## INFORMATION
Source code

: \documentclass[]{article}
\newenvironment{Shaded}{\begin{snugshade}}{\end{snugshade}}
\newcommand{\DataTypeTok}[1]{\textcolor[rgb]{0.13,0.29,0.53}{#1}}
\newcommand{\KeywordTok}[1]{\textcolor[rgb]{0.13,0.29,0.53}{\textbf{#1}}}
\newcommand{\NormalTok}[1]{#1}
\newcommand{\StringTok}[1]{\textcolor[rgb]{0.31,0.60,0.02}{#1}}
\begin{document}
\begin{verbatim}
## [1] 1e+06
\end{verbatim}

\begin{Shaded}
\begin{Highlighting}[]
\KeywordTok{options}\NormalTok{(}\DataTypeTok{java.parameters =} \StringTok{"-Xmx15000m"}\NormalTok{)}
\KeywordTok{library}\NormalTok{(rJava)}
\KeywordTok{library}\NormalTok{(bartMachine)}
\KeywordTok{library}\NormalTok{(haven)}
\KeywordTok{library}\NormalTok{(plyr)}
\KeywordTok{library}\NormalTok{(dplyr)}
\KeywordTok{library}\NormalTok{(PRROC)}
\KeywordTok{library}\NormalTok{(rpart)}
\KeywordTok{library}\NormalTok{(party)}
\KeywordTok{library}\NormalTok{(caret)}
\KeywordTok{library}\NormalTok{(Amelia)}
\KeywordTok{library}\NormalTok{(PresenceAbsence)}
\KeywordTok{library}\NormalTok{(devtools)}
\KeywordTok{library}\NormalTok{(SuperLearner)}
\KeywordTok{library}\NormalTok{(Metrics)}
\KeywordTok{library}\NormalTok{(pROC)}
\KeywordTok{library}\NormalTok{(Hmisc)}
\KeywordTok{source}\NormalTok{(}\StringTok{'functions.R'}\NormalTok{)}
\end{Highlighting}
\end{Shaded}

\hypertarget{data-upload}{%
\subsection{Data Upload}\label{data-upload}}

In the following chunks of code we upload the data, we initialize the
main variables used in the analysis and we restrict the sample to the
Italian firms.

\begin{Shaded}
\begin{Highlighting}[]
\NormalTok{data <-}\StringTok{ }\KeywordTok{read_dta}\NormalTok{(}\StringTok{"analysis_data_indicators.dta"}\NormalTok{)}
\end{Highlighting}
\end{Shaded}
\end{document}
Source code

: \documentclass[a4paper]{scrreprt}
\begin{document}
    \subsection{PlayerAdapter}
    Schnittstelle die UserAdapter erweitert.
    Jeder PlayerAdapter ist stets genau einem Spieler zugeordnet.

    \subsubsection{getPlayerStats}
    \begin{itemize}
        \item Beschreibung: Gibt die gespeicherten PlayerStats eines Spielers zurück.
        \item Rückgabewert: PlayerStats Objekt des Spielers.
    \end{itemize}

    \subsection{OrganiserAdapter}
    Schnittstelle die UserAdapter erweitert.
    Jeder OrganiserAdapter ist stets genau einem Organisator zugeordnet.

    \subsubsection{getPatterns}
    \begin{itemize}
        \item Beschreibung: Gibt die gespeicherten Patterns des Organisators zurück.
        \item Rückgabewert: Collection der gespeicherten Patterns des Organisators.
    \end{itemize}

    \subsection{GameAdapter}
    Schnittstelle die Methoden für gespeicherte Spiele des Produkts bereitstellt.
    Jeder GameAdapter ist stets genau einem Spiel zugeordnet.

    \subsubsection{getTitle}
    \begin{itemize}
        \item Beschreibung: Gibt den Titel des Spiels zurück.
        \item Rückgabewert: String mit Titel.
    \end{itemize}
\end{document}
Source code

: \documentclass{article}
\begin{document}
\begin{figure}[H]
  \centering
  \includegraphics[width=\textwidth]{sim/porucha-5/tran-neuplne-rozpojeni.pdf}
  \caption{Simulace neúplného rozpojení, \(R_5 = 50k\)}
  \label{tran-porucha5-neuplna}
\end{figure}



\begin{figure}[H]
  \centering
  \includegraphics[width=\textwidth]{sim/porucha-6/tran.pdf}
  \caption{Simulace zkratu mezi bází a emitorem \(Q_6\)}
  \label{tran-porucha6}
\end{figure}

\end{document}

## ACTIVITY
Above are the records. Identify each line that contains the word "documentclass".

## FINISHED EXERCISE
: \documentclass[]{article}
: \documentclass[a4paper]{scrreprt}
: \documentclass{article}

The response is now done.